Loyola’s first customer is The Free Enterprise System, Inc., which runs the university’s shuttle service between its Chicago, IL-based Lake Shore and Water Tower campuses. Purchasing biodiesel fuel from Loyola will allow the company to run its six Loyola buses with less diesel fuel, eliminating the use of nearly 3,000 gallons of diesel every year on the shuttles.
In addition to selling biodiesel fuel, the university will also sell the lab’s “BioSoap” at its campus stores and select retailers across Chicago. The BioSoap is made from glycerin, a by-product of the biodiesel fuel production, and retails for $7.99, or $2.49 for a sample size.
The university’s biodiesel program began in 2007 when CUERP was awarded a $10,000 grant from the EPA to implement a new educational model on campus called “Solutions to Environmental Problems,” or STEP. This interdisciplinary program brought together faculty, staff, and students from all over the university to tackle a tangible environmental problem that Loyola was facing.

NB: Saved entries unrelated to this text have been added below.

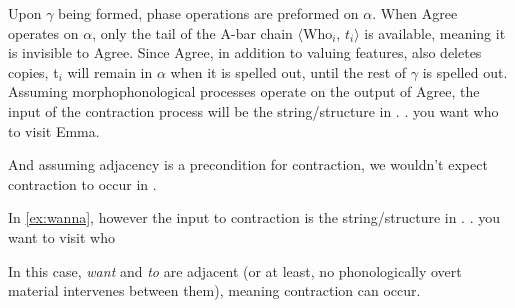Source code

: \documentclass[MilwayThesis]{subfiles}
\begin{document}
Upon $\gamma$ being formed, phase operations are preformed on $\alpha$.
When Agree operates on $\alpha$, only the tail of the A-bar chain $\langle$Who$_i$, $t_i\rangle$ is available, meaning it is invisible to Agree.
Since Agree, in addition to valuing features, also deletes copies, t$_i$ will remain in $\alpha$ when it is spelled out, until the rest of $\gamma$ is spelled out.
Assuming morphophonological processes operate on the output of Agree, the input of the contraction process will be the string/structure in \Next.
\ex. you want who to visit Emma.

And assuming adjacency is a precondition for contraction, we wouldn't expect contraction to occur in \Last.

In \ref{ex:wanna}, however the input to contraction is the string/structure in \Next.
\ex. you want to visit who

In this case, \textit{want} and \textit{to} are adjacent (or at least, no phonologically overt material intervenes between them), meaning contraction can occur.
\end{document}
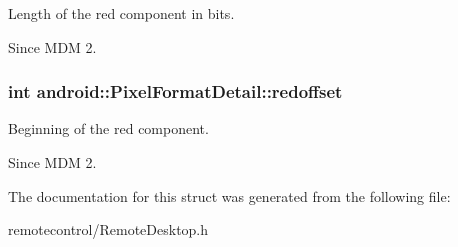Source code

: \-Length of the red component in bits. 

\begin{DoxySince}{\-Since}
\-M\-D\-M 2. 
\end{DoxySince}
\hypertarget{structandroid_1_1PixelFormatDetail_af6a4d67b216877b4b37db9ecef5a85a9}{
\subsubsection[{redoffset}]{\setlength{\rightskip}{0pt plus 5cm}int {\bf android\-::\-Pixel\-Format\-Detail\-::redoffset}}}\label{structandroid_1_1PixelFormatDetail_af6a4d67b216877b4b37db9ecef5a85a9}


\-Beginning of the red component. 

\begin{DoxySince}{\-Since}
\-M\-D\-M 2. 
\end{DoxySince}


\-The documentation for this struct was generated from the following file\-:\begin{DoxyCompactItemize}
\item 
remotecontrol/\-Remote\-Desktop.\-h\end{DoxyCompactItemize}
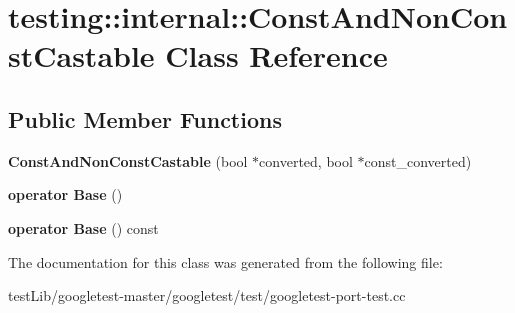 \hypertarget{classtesting_1_1internal_1_1ConstAndNonConstCastable}{}\section{testing\+:\+:internal\+:\+:Const\+And\+Non\+Const\+Castable Class Reference}
\label{classtesting_1_1internal_1_1ConstAndNonConstCastable}
\subsection*{Public Member Functions}
\begin{DoxyCompactItemize}
\item 
\mbox{\label{classtesting_1_1internal_1_1ConstAndNonConstCastable_aebe0ef6897b7f805e227bb969d4ee034}} 
{\bfseries Const\+And\+Non\+Const\+Castable} (bool $\ast$converted, bool $\ast$const\+\_\+converted)
\item 
\mbox{\label{classtesting_1_1internal_1_1ConstAndNonConstCastable_aff0c372d429d76d002bb29f83f2429fa}} 
{\bfseries operator Base} ()
\item 
\mbox{\label{classtesting_1_1internal_1_1ConstAndNonConstCastable_a4e8ee8051162f1dfc1da294c71481e2f}} 
{\bfseries operator Base} () const
\end{DoxyCompactItemize}


The documentation for this class was generated from the following file\+:\begin{DoxyCompactItemize}
\item 
test\+Lib/googletest-\/master/googletest/test/googletest-\/port-\/test.\+cc\end{DoxyCompactItemize}

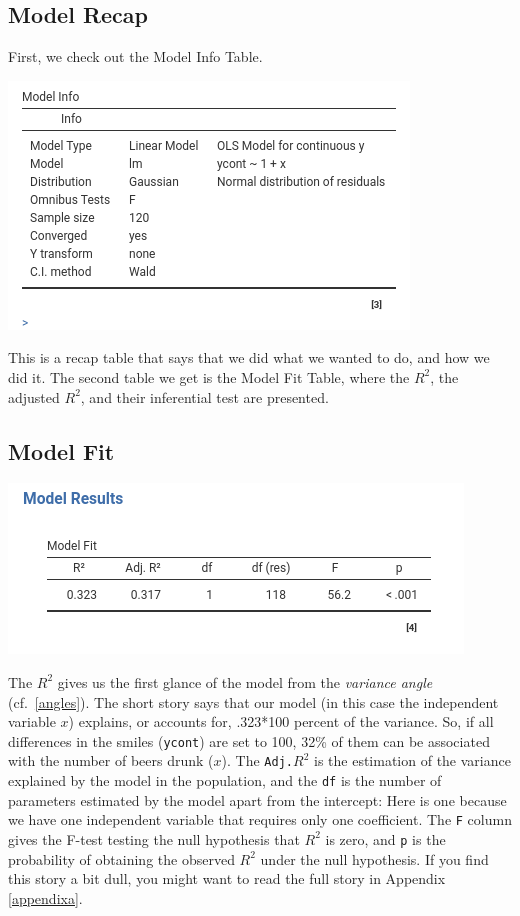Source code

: \documentclass[
]{book}
\begin{document}
\hypertarget{model-recap}{%
\subsection{Model Recap}\label{model-recap}}

First, we check out the {Model Info} Table.

\includegraphics[width=0.9\linewidth]{bookletpics/2_output1}

This is a recap table that says that we did what we wanted to do, and how we did it. The second table we get is the {Model Fit} Table, where the \(R^2\), the adjusted \(R^2\), and their inferential test are presented.

\hypertarget{twofit}{%
\subsection{Model Fit}\label{twofit}}

\includegraphics[width=0.9\linewidth]{bookletpics/2_output2}

The \(R^2\) gives us the first glance of the model from the \emph{variance angle} (cf.~\ref{angles}). The short story says that our model (in this case the independent variable \(x\)) explains, or accounts for, .323*100 percent of the variance. So, if all differences in the smiles (\texttt{ycont}) are set to 100, 32\% of them can be associated with the number of beers drunk (\(x\)). The \texttt{Adj.}\(R^2\) is the estimation of the variance explained by the model in the population, and the \texttt{df} is the number of parameters estimated by the model apart from the intercept: Here is one because we have one independent variable that requires only one coefficient. The \texttt{F} column gives the F-test testing the null hypothesis that \(R^2\) is zero, and \texttt{p} is the probability of obtaining the observed \(R^2\) under the null hypothesis. If you find this story a bit dull, you might want to read the full story in Appendix \ref{appendixa}.
\end{document}
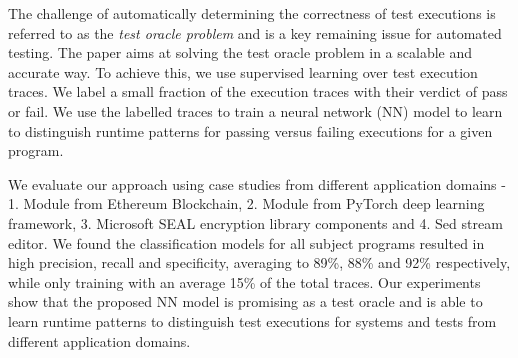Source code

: 

The challenge of automatically determining the correctness of test executions is referred to as the \emph{test oracle problem} and is a
key remaining issue for automated testing.
The paper aims at solving the test oracle problem in a scalable and accurate way. 
To achieve this, we use supervised learning over test execution traces. We label a small fraction of the execution traces with their verdict of pass or fail. 
We use the labelled traces to train a neural network (NN) model to learn to distinguish runtime patterns for passing versus failing executions for a given program. 

We evaluate our approach using case studies from different application domains - 1. Module from Ethereum Blockchain, 2. Module from PyTorch deep learning framework, 3. Microsoft SEAL encryption library components and 4. Sed stream editor. We found the classification models for all subject programs resulted in high precision, recall and specificity, averaging to 89\%, 88\% and 92\% respectively, while only training with an average 15\% of the total traces. Our experiments show that the proposed NN model is promising as a test oracle and is able to learn runtime patterns to distinguish test executions for systems and tests from different application domains. 

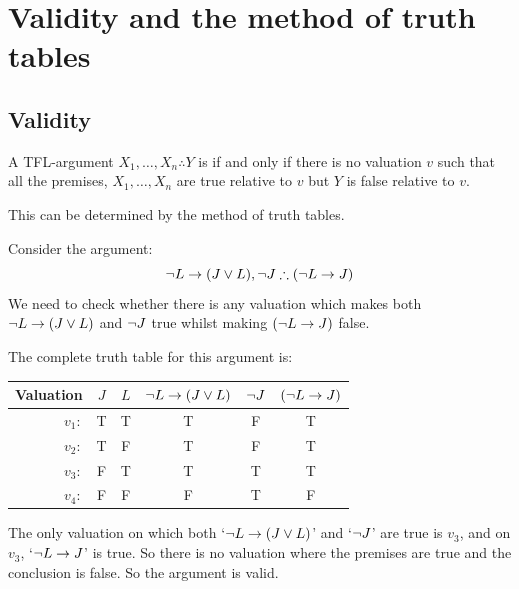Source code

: \chapter{Validity and the method of truth tables}
\section{Validity}

\begin{definition}A TFL-argument $X_1,\ldots,X_n\therefore Y$ is  if and only if there is no valuation $v$ such that all the premises, $X_1,\ldots,X_n$ are true relative to $v$ but $Y$ is false relative to $v$.\end{definition}




This can be determined by the method of truth tables.

Consider the argument:
$$\enot L \eif (J \eor L),\enot J\therefore (\enot L\eif J)$$
We need to check whether there is any valuation which makes both $\enot L \eif (J \eor L)$ and $\enot J$ true whilst making $(\enot L\eif J) $ false. 

The complete truth table for this argument is: 
\begin{center}
	\begin{tabular}{rcc|c|c|c}
		Valuation&$J$&$L$&$\enot L \eif (J \eor L)$&$\enot J$&$(\enot L\eif J)$\\\hline
		$v_1:$&T&T&T&F&T\\
		$v_2:$&T&F&T&F&T\\
		$v_3:$&F&T&T&T&T\\
		$v_4:$&F&F&F&T&F
	\end{tabular}
\end{center}

The only valuation on which both `$\enot L \eif (J \eor L)$' and `$\enot J$' are true is $v_3$, and on $v_3$, `$\enot L\eif J$' is true. So there is no valuation where the premises are true and the conclusion is false. So the argument is valid. 





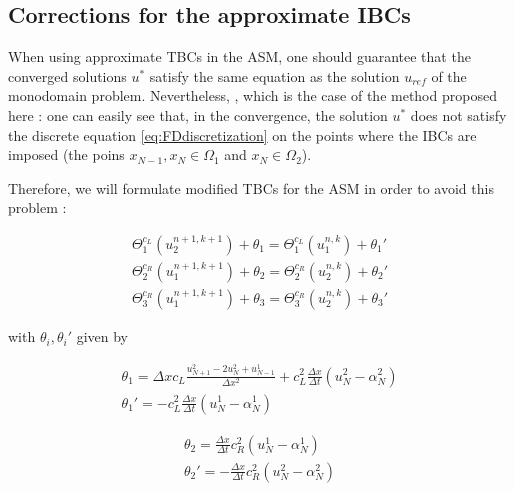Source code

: \subsection{Corrections for the approximate IBCs}

\indent When using approximate TBCs in the ASM, one should guarantee that the converged solutions $u^*$ satisfy the same equation as the solution $u_{ref}$ of the monodomain problem. Nevertheless, \begingroup \color{red}{usually this property is not verified by DDMs} \endgroup, which is the case of the method proposed here : one can easily see that, in the convergence, the solution $u^*$ does not satisfy the discrete equation \eqref{eq:FDdiscretization} on the points where the IBCs are imposed (the poins $x_{N-1},x_N \in \Omega_1$ and $x_N \in \Omega_2$).

\indent Therefore, we will formulate modified TBCs for the ASM in order to avoid this problem  :

\begin{equation}
	\label{eq:correctedTBC}
    \begin{gathered}
        \Theta_1^{c_L}(u_2^{n+1,k+1}) + \theta_1 = \Theta_1^{c_L}(u_1^{n,k}) + \theta_1' \\
        \Theta_2^{c_R}(u_1^{n+1,k+1}) + \theta_2 = \Theta_2^{c_R}(u_2^{n,k}) + \theta_2' \\
        \Theta_3^{c_R}(u_1^{n+1,k+1}) + \theta_3 = \Theta_3^{c_R}(u_2^{n,k}) + \theta_3'
    \end{gathered}
\end{equation}

\noindent with $\theta_i, \theta_i'$ given by

\begin{gather*}
    \theta_1 = \Delta x c_L \frac{u_{N+1}^2 - 2u_{N}^2 + u_{N-1}^1}{\Delta x^2} + c_L^2\frac{\Delta x}{\Delta t} \left( u_{N}^2 - \alpha_{N}^2 \right)\\
    \theta_1' = - c_L^2\frac{\Delta x}{\Delta t} \left( u_{N}^1 - \alpha_{N}^1 \right)
\end{gather*}

\begin{equation*}
\begin{gathered}
    \theta_2 = \frac{\Delta x}{\Delta t} c_R^2 (u_N^1 - \alpha_N^1) \\
    \theta_2' = -\frac{\Delta x}{\Delta t} c_R^2 (u_N^2 - \alpha_N^2)
\end{gathered}
\end{equation*}

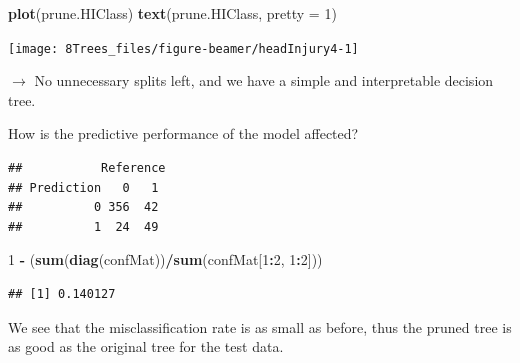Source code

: \documentclass[10pt,ignorenonframetext,]{beamer}
\newenvironment{Shaded}{\begin{snugshade}}{\end{snugshade}}
\newcommand{\KeywordTok}[1]{\textcolor[rgb]{0.13,0.29,0.53}{\textbf{#1}}}
\newcommand{\DataTypeTok}[1]{\textcolor[rgb]{0.13,0.29,0.53}{#1}}
\newcommand{\DecValTok}[1]{\textcolor[rgb]{0.00,0.00,0.81}{#1}}
\newcommand{\StringTok}[1]{\textcolor[rgb]{0.31,0.60,0.02}{#1}}
\newcommand{\OperatorTok}[1]{\textcolor[rgb]{0.81,0.36,0.00}{\textbf{#1}}}
\newcommand{\NormalTok}[1]{#1}
\begin{document}
\begin{frame}[fragile]

\scriptsize

\begin{Shaded}
\begin{Highlighting}[]
\KeywordTok{plot}\NormalTok{(prune.HIClass)}
\KeywordTok{text}\NormalTok{(prune.HIClass, }\DataTypeTok{pretty =} \DecValTok{1}\NormalTok{)}
\end{Highlighting}
\end{Shaded}

\begin{center}\texttt{[image: 8Trees\_files/figure-beamer/headInjury4-1]} \end{center}

\normalsize
\(\rightarrow\) No unnecessary splits left, and we have a simple and
interpretable decision tree.

How is the predictive performance of the model affected?

\end{frame}

\begin{frame}[fragile]

\scriptsize

\begin{Shaded}
\end{Shaded}

\begin{verbatim}
##           Reference
## Prediction   0   1
##          0 356  42
##          1  24  49
\end{verbatim}

\begin{Shaded}
\begin{Highlighting}[]
\DecValTok{1} \OperatorTok{-}\StringTok{ }\NormalTok{(}\KeywordTok{sum}\NormalTok{(}\KeywordTok{diag}\NormalTok{(confMat))}\OperatorTok{/}\KeywordTok{sum}\NormalTok{(confMat[}\DecValTok{1}\OperatorTok{:}\DecValTok{2}\NormalTok{, }\DecValTok{1}\OperatorTok{:}\DecValTok{2}\NormalTok{]))}
\end{Highlighting}
\end{Shaded}

\begin{verbatim}
## [1] 0.140127
\end{verbatim}

\normalsize

We see that the misclassification rate is as small as before, thus the
pruned tree is as good as the original tree for the test data.

\end{frame}
\end{document}
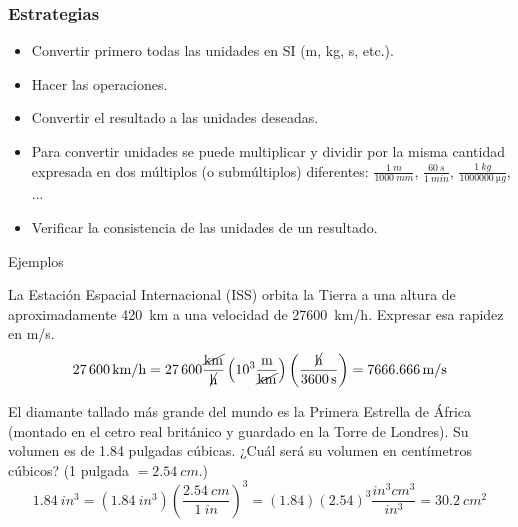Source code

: \documentclass[9pt, aspectratio=169]{beamer}
\begin{document}
\begin{frame}
  \frametitle{Estrategias}
\Large
\begin{itemize}
    \item Convertir primero todas las unidades en SI (\unit{m}, \unit{kg}, \unit{s}, etc.).
 \item Hacer las operaciones.
 \item Convertir el resultado a las unidades deseadas.
 \item Para convertir unidades se puede multiplicar y dividir por la misma cantidad expresada en dos múltiplos (o submúltiplos) diferentes: $\frac{\qty{1}{m}}{\qty{1000}{mm}}$, $\frac{\qty{60}{s}}{\qty{1}{min}}$, $\frac{\qty{1}{kg}}{\qty{1000000}{\micro g}}$, ... 
 \item Verificar la consistencia de las unidades de un resultado.
\end{itemize}
\end{frame}

\begin{frame}{Ejemplos}
\begin{example} 
La Estación Espacial Internacional (ISS) orbita la Tierra a una altura de aproximadamente \qty{420}{km} a una velocidad de \qty{27600}{km/h}. Expresar esa rapidez en \unit{m/s}.
\pause
\[ \qty{27600}{km/h} = \num{27600}\frac{\cancel{\unit{km}}}{\cancel{\unit{h}}} \left(\num{d3} \frac{\unit{m}}{\cancel{\unit{km}}}\right) \left(\frac{\cancel{\unit{h}}}{\qty{3600}{s}}\right) = \qty{7666.666}{m/s} \] 
\end{example}
\pause
\begin{example}
El diamante tallado más grande del mundo es la Primera Estrella de África (montado en el cetro real británico y guardado en la Torre de Londres). Su volumen es de \num{1.84} pulgadas cúbicas. ¿Cuál será su volumen en centímetros cúbicos? (\num{1} pulgada $= \qty{2.54}{cm}$.)
\pause
\[ \qty{1.84}{in^3} = (\qty{1.84}{in^3}) \left(\frac{\qty{2.54}{cm}}{\qty{1}{in}}\right)^3 = (\num{1.84})(\num{2.54})^3 \frac{\unit{in^3} \unit{cm^3}}{\unit{in^3}} = \qty{30.2}{cm^2} \]
\end{example}
\end{frame}
\end{document}
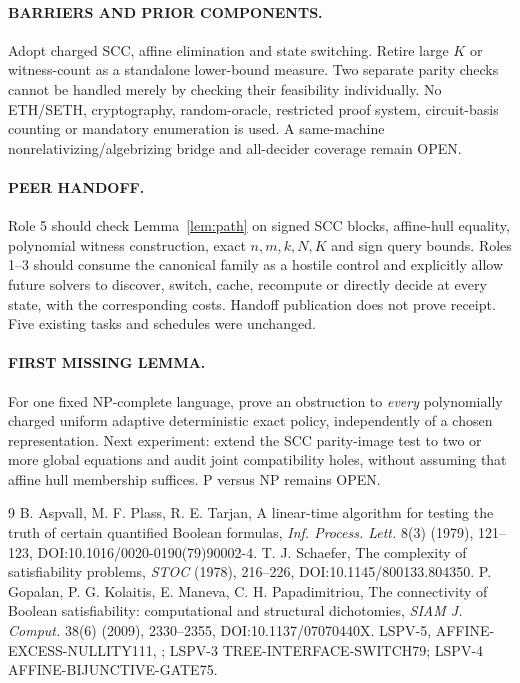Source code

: \documentclass[11pt]{article}
\begin{document}
\paragraph{BARRIERS AND PRIOR COMPONENTS.}
Adopt charged SCC, affine elimination and state switching. Retire large $K$ or witness-count as a standalone lower-bound measure. Two separate parity checks cannot be handled merely by checking their feasibility individually. No ETH/SETH, cryptography, random-oracle, restricted proof system, circuit-basis counting or mandatory enumeration is used. A same-machine nonrelativizing/algebrizing bridge and all-decider coverage remain OPEN.
\paragraph{PEER HANDOFF.}
Role 5 should check Lemma~\ref{lem:path} on signed SCC blocks, affine-hull equality, polynomial witness construction, exact $n,m,k,N,K$ and sign query bounds. Roles 1--3 should consume the canonical family as a hostile control and explicitly allow future solvers to discover, switch, cache, recompute or directly decide at every state, with the corresponding costs. Handoff publication does not prove receipt. Five existing tasks and schedules were unchanged.
\paragraph{FIRST MISSING LEMMA.}
For one fixed NP-complete language, prove an obstruction to \emph{every} polynomially charged uniform adaptive deterministic exact policy, independently of a chosen representation. Next experiment: extend the SCC parity-image test to two or more global equations and audit joint compatibility holes, without assuming that affine hull membership suffices. P versus NP remains OPEN.

\begin{thebibliography}{9}
 B. Aspvall, M. F. Plass, R. E. Tarjan, A linear-time algorithm for testing the truth of certain quantified Boolean formulas, \emph{Inf. Process. Lett.} 8(3) (1979), 121--123, DOI:10.1016/0020-0190(79)90002-4.
 T. J. Schaefer, The complexity of satisfiability problems, \emph{STOC} (1978), 216--226, DOI:10.1145/800133.804350.
 P. Gopalan, P. G. Kolaitis, E. Maneva, C. H. Papadimitriou, The connectivity of Boolean satisfiability: computational and structural dichotomies, \emph{SIAM J. Comput.} 38(6) (2009), 2330--2355, DOI:10.1137/07070440X.
 LSPV-5, AFFINE-EXCESS-NULLITY111, ; LSPV-3 TREE-INTERFACE-SWITCH79; LSPV-4 AFFINE-BIJUNCTIVE-GATE75.
\end{thebibliography}
\end{document}
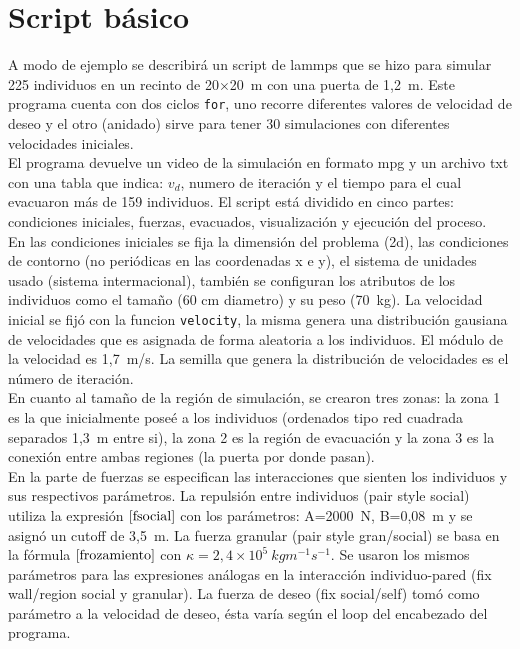 \section{Script básico}

A modo de ejemplo se describirá un script de lammps que se hizo para simular 225 individuos en un recinto de 20$\times$20~m con una puerta de 1,2~m. Este programa cuenta con dos ciclos {\tt for}, uno recorre diferentes valores de velocidad de deseo y el otro (anidado) sirve para tener 30 simulaciones con diferentes velocidades iniciales. \\
El programa devuelve un video de la simulación en formato mpg y un archivo txt con una tabla que indica: $v_d$, numero de iteración y el tiempo para el cual evacuaron más de 159 individuos.
El script está dividido en cinco partes: condiciones iniciales, fuerzas, evacuados, visualización y ejecución del proceso.\\ 
En las condiciones iniciales se fija la dimensión del problema (2d), las condiciones de contorno (no periódicas en las coordenadas x e y), el sistema de unidades usado (sistema intermacional), también se configuran los atributos de los individuos como el tamaño (60 cm diametro) y su peso (70~kg). La velocidad inicial se fijó con la funcion {\tt velocity}, la misma genera una distribución gausiana de velocidades que es asignada de forma aleatoria a los individuos. El módulo de la velocidad es 1,7~m/s. La semilla que genera la distribución de velocidades es el número de iteración.\\
En cuanto al tamaño de la región de simulación, se crearon tres zonas: la zona 1 es la que inicialmente poseé a los individuos (ordenados tipo red cuadrada separados 1,3~m entre si), la zona 2 es la región de evacuación y la zona 3 es la conexión entre ambas regiones (la puerta por donde pasan).\\
En la parte de fuerzas se especifican las interacciones que sienten los individuos y sus respectivos parámetros. La repulsión entre individuos (pair style social) utiliza la expresión $\ref{fsocial}$ con los parámetros: A=2000~N, B=0,08~m y se asignó un cutoff de 3,5~m. La fuerza granular (pair style gran/social) se basa en la fórmula $\ref{frozamiento}$ con $\kappa =2,4 \times 10^5~kgm^{-1}s^{-1}$. Se usaron los mismos parámetros para las expresiones análogas en la interacción individuo-pared (fix wall/region social y granular). La fuerza de deseo (fix social/self) tomó como parámetro a la velocidad de deseo, ésta varía según el loop del encabezado del programa. \\
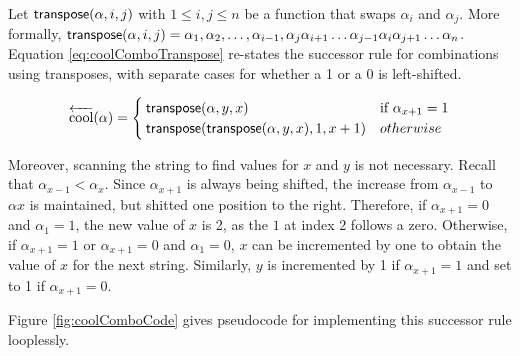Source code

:  Let $\mathsf{transpose(} \alpha, i, j \mathsf{)}$ with $1 \le i,j \le n$ be a function that swaps $\alpha_i$ and $\alpha_j$.  More formally, $\mathsf{transpose(} \alpha, i, j \mathsf{)}=\alpha_1,\alpha_2,\dots,\alpha_{i-1},\alpha_{j}\alpha_{i+1}\dots \alpha_{j-1}\alpha_i \alpha_{j+1}\dots \alpha_n$.  Equation \eqref{eq:coolComboTranspose} re-states the successor rule for combinations using transposes, with separate cases for whether a 1 or a 0 is left-shifted.

\begin{equation}\label{eq:coolComboTranspose}
    \overleftarrow{\text{cool}}(\alpha) = \begin{cases}
	\mathsf{transpose(} \alpha, y, x \mathsf{)} & \text{if $\alpha_{x+1}=1$}\\
	\mathsf{transpose(} \mathsf{transpose(} \alpha, y, x \mathsf{)}, 1, x+1 \mathsf{)} & otherwise\\
\end{cases}
\end{equation}

Moreover, scanning the string to find values for $x$ and $y$ is not necessary.  Recall that $\alpha_{x-1} < \alpha_{x}$.  Since $\alpha_{x+1}$ is always being shifted, the increase from $\alpha_{x-1}$ to $\alpha{x}$ is maintained, but shitted one position to the right.  Therefore, if $\alpha_{x+1}=0$ and $\alpha_{1}=1$, the new value of $x$ is 2, as the $1$ at index $2$ follows a zero.  Otherwise, if $\alpha_{x+1}=1$ or $\alpha_{x+1}=0$ and $\alpha_{1}=0$, $x$ can be incremented by one to obtain the value of $x$ for the next string.  Similarly, $y$ is incremented by 1 if $\alpha_{x+1}=1$ and set to 1 if $\alpha_{x+1}=0$.

Figure \ref{fig:coolComboCode} gives pseudocode for implementing this successor rule looplessly.

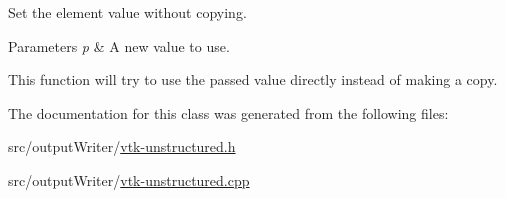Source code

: Set the element value without copying. 


\begin{DoxyParams}{Parameters}
{\em p} & A new value to use.\\
\hline
\end{DoxyParams}
This function will try to use the passed value directly instead of making a copy. 

The documentation for this class was generated from the following files\+:\begin{DoxyCompactItemize}
\item 
src/output\+Writer/\hyperlink{vtk-unstructured_8h}{vtk-\/unstructured.\+h}\item 
src/output\+Writer/\hyperlink{vtk-unstructured_8cpp}{vtk-\/unstructured.\+cpp}\end{DoxyCompactItemize}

The program’s first project was to focus on the problem of carbon dioxide gas emissions on Loyola’s campuses. From there, the students identified, designed, and implemented an array of projects to contribute to the solution, including fuel production research, the drafting of a biofuels legislative bill, the development of a documentary film, the establishment of the biodiesel lab, and outreach to local high schools that allowed teachers to deliver the STEP curriculum to their students.
After another $75,000 grant from the EPA for high-school outreach, the biodiesel program is now its own stand-alone program and is run by students with the help of one staff member, the biodiesel lab manager. To date, the lab has produced more than 1,500 gallons of biodiesel fuel.